Goodhart's Law Isn't as Useful as You Might Think

‘Focus on the process, not the outcome’ is something we hear often from successful people across disciplines ranging from business to sport. This is a brilliant piece to appreciate this principle better, especially for those of us who have to make decisions to solve for problems where it is not obvious what input variables (often multiple) drive the desired outcome and to what extent. The most common approach in industry is to set targets and beat ourselves and our team to go after it come what may. However, the author makes the point that this often gives perverse incentives for those being measured against those targets to fudge the system. That in essence is what Goodhart’s Law says: “when a measure becomes a target, it ceases to be a good measure.”

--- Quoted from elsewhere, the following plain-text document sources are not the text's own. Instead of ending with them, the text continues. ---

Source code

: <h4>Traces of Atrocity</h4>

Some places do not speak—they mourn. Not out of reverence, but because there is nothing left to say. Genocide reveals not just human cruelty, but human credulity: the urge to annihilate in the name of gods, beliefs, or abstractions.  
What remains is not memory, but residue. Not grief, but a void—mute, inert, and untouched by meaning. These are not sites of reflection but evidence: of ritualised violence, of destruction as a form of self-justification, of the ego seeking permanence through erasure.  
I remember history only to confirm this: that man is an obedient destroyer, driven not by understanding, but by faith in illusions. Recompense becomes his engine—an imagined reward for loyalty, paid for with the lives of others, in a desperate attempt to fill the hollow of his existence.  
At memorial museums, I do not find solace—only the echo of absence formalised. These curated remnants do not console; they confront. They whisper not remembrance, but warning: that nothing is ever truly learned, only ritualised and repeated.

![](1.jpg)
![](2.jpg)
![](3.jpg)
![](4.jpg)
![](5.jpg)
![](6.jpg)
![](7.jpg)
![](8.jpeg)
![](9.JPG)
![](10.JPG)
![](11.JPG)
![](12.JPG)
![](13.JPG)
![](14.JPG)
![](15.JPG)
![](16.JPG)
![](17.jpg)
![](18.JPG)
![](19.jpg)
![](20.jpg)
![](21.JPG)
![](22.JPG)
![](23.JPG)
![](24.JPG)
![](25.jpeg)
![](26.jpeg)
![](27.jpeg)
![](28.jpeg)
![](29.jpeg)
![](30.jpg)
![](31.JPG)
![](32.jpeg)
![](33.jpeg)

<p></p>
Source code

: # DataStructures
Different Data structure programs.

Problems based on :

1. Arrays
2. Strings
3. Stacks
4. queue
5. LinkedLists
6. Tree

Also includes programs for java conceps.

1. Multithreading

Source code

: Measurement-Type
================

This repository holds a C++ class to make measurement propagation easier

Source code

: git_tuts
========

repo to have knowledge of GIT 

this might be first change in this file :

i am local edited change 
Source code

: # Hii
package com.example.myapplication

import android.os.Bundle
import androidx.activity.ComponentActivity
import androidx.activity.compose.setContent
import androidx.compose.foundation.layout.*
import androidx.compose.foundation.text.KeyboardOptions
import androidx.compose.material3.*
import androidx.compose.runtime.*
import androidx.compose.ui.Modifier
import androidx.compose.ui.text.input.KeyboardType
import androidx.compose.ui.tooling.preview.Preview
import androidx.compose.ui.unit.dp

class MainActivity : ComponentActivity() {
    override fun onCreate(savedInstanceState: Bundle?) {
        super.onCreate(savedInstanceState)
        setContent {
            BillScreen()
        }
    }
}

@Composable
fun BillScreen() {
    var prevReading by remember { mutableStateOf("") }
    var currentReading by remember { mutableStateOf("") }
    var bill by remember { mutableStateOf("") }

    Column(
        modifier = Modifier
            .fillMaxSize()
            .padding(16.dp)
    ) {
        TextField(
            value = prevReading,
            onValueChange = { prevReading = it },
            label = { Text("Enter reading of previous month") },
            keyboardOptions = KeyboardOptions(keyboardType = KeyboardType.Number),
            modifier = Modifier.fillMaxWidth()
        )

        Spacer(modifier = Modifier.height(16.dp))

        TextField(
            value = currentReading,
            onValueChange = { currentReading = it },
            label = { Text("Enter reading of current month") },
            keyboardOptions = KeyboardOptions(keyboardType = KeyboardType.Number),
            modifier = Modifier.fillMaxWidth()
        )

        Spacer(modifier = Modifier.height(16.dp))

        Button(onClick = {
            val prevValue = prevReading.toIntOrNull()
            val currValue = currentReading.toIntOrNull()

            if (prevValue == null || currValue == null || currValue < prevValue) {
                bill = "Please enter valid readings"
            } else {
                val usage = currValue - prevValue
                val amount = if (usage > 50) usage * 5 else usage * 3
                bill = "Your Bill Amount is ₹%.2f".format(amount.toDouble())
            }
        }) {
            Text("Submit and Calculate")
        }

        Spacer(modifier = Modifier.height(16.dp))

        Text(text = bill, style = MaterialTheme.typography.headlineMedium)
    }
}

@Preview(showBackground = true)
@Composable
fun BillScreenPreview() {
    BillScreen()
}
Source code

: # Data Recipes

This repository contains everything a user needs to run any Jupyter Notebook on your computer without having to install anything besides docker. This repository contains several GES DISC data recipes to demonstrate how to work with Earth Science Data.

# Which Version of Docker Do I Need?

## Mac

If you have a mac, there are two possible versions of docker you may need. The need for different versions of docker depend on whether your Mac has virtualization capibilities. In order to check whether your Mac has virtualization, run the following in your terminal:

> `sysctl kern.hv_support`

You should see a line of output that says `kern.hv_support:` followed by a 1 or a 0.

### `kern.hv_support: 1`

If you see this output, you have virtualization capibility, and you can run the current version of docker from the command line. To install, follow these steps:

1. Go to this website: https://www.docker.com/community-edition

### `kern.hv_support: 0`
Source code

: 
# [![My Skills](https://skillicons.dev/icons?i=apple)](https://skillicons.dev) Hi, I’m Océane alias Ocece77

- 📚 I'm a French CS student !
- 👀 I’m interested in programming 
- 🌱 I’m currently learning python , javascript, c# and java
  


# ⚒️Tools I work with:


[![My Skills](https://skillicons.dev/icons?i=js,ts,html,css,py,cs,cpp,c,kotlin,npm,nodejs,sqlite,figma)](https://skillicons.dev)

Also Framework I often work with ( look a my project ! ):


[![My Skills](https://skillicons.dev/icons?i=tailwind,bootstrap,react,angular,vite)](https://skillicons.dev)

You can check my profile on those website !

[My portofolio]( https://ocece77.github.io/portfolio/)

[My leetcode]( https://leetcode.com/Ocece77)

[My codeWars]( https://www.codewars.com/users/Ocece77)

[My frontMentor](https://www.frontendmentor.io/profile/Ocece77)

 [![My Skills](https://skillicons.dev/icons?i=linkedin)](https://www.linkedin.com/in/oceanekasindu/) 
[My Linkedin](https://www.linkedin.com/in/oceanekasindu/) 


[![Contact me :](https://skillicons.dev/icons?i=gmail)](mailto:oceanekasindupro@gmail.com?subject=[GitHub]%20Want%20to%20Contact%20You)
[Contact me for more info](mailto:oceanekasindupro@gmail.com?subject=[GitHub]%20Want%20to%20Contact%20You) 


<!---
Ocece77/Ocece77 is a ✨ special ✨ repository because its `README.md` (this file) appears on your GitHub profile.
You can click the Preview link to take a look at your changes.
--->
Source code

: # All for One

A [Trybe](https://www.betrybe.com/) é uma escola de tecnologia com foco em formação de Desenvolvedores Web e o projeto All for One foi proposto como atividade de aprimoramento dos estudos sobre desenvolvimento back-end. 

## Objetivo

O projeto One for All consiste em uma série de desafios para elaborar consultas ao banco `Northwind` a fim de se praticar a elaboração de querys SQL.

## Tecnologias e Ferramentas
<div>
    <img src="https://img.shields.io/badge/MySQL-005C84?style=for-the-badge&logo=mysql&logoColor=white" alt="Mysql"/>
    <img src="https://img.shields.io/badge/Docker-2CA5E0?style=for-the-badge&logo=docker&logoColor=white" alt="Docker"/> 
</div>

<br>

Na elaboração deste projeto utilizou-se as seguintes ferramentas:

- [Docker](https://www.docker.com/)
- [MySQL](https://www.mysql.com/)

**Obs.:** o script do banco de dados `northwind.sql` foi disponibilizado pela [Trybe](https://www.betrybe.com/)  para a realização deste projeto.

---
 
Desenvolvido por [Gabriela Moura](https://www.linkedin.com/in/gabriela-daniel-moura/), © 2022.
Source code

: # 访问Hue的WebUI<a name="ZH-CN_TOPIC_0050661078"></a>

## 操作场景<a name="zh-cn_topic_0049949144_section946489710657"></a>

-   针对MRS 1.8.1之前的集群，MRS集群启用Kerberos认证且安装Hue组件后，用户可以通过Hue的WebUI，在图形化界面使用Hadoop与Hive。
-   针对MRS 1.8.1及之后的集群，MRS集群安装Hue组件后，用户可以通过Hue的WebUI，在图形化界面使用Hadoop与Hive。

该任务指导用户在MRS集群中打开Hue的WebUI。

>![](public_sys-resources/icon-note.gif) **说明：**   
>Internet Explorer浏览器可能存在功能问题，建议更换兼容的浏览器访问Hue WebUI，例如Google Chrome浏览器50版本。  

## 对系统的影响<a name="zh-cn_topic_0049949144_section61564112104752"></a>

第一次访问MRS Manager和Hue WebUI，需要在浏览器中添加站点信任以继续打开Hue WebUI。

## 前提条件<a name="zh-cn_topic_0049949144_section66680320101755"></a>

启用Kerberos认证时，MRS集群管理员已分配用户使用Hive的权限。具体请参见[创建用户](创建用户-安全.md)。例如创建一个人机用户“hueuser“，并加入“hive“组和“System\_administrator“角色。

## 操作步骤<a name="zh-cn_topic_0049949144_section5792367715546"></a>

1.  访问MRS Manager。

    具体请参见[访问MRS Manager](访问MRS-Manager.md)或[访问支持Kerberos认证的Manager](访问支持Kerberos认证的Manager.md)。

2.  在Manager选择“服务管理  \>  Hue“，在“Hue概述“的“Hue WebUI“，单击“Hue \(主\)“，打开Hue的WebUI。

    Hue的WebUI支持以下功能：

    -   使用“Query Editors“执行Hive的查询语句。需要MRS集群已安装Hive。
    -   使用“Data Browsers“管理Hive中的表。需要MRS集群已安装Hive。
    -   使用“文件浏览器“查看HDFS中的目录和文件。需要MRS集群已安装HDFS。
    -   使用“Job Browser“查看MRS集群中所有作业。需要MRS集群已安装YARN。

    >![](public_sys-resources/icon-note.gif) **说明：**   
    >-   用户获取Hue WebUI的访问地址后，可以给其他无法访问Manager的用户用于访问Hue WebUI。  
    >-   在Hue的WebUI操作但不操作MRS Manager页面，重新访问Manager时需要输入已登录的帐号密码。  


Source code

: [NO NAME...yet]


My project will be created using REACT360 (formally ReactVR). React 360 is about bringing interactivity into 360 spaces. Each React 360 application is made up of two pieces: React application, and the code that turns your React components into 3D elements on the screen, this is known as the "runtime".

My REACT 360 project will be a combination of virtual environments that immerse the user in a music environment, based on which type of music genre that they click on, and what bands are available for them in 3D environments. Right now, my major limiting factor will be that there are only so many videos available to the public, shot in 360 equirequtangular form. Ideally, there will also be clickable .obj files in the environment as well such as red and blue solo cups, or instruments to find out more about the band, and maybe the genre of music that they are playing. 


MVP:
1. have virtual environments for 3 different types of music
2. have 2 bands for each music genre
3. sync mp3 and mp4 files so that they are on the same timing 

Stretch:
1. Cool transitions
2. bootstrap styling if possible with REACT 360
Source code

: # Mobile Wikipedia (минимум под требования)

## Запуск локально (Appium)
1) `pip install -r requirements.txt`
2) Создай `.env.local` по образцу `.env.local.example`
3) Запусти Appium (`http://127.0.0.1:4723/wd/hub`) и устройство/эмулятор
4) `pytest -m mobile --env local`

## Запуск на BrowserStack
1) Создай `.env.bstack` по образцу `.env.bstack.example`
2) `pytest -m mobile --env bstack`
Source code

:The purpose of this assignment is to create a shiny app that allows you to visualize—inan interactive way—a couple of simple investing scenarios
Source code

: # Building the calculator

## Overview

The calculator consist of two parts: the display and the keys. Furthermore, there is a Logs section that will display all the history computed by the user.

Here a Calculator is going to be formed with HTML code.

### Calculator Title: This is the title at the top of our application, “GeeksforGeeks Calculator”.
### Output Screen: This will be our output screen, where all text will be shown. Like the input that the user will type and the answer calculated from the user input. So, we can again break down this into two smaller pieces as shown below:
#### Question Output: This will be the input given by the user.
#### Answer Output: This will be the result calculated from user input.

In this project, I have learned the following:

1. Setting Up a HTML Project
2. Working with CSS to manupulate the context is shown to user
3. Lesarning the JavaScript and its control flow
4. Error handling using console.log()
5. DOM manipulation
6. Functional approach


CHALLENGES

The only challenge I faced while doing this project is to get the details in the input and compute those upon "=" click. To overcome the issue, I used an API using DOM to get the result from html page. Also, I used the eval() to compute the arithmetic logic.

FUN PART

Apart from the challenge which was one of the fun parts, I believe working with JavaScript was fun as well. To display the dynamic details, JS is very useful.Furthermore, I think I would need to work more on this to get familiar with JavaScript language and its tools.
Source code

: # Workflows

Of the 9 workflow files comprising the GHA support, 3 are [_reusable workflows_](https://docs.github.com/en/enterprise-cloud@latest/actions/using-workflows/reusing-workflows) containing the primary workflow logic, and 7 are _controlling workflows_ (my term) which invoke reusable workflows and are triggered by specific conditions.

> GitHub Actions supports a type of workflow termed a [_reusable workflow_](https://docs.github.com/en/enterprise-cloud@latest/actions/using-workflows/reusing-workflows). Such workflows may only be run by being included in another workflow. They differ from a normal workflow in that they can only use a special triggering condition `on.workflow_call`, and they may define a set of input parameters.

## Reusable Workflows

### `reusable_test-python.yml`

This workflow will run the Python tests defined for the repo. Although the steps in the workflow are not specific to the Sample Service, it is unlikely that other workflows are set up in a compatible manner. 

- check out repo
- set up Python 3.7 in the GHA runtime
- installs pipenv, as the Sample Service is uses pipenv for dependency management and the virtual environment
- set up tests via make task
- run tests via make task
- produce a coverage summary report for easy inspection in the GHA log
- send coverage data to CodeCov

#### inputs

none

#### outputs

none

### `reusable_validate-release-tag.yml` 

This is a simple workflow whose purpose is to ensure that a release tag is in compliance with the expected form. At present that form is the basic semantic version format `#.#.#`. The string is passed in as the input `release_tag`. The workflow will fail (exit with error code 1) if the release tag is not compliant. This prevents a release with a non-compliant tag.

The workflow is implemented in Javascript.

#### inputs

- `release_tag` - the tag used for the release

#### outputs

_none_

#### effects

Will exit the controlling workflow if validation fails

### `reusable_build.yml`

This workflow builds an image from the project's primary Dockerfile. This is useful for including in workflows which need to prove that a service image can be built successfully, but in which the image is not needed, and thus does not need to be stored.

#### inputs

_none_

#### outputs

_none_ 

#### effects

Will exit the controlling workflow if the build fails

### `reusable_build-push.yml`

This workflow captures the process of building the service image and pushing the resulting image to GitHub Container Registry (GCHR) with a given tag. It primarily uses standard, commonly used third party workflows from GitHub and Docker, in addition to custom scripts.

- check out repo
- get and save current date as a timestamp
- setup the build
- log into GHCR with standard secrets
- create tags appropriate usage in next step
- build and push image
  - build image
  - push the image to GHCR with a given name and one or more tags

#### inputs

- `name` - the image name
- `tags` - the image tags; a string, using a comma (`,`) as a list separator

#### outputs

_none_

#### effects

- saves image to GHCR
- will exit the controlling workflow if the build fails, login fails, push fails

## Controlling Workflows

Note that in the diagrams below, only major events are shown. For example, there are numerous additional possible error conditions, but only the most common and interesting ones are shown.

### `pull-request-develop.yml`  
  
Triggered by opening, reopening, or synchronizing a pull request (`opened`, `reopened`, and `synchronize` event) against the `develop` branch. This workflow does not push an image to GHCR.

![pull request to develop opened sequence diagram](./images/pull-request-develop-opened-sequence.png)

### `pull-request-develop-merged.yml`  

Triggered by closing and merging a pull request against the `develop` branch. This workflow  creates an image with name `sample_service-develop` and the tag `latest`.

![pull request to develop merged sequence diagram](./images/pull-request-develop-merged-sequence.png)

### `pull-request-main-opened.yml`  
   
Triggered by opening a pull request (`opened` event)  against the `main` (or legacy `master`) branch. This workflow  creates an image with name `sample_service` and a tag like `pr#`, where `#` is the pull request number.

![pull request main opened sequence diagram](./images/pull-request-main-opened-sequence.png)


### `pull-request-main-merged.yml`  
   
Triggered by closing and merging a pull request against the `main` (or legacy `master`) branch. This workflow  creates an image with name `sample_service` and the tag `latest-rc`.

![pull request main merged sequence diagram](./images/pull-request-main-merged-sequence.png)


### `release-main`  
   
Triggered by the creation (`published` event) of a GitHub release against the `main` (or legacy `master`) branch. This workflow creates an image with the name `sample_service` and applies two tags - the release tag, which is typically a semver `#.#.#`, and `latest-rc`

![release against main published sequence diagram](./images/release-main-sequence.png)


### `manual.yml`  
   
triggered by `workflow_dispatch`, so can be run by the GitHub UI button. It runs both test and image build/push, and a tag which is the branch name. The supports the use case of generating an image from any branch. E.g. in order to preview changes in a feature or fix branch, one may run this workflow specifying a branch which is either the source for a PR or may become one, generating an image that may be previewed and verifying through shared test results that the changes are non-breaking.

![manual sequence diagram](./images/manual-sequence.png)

The author shows how organisations can defeat Goodhart’s law drawing from the case study of Amazon’s famous ‘Weekly Business Review’ process. Indeed, Amazon seems to have drawn a lot from Edward Deming’s work on Statistical Process Control.
The author first sets the Goodhart problem statement as follows:
“…business processes are often processes where you don’t know the inputs to your desired output. So the first step is to figure out what those inputs are, and then figure out what subset of those you can influence, and then, finally, figure out the causal relationships between the input metrics and output metrics. A causal relationship looks something like: “an X% lift in input metric A usually leads to a Y% lift in output metric B. Oh, and output metric B is affected by five different input metrics, of which A is merely one”. It is not an accident that the best growth teams are able to say things like “a 30% increase in newsletter performance should drive a 5% improvement in new account signups” — if you ever hear something like this, you should assume that they’ve listened to the Voice of the Process very, very carefully.
…if you want to improve some process, you have to ignore the goal first, in favour of examining the process itself. On the face of it, this is common sense: you cannot expect your team to improve some metric if that metric isn’t directly controllable. No, you must first work out what set of controllable input metrics leads to the output metrics outcomes you desire, before you can even begin to talk about hitting targets.”
The article then talks about how Amazon became an efficient machine using this principle in its Weekly Business Review (WBR):
“The Amazon WBR is a weekly operational metrics review meeting in which Amazon’s leadership team gathers and reviews 400-500 metrics within 60-90 minutes. It occurs — or so I’m told — every Wednesday morning.
…The way that a WBR deck is constructed is instructive. Broadly speaking, Amazon divides its metrics into ‘controllable input metrics’ and ‘output metrics’. Output metrics are not typically discussed in detail, because there is no way of directly influencing them. (Yes, Amazon leaders understand that they are evaluated based on their output metrics, but they recognise these are lagging indicators and are not directly actionable). Instead, the majority of discussions during WBR meetings focus on exceptions and trends in controllable input metrics. In other words, a metrics owner is expected to explain abnormal variation or a worrying trend (slowing growth rate, say, or if a metric is lagging behind target) — and is expected to announce “nothing to see here” if the metric is within normal variance and on track to hit target. In the latter case, the entire room glances at the metric for a second, and then moves on to the next graph.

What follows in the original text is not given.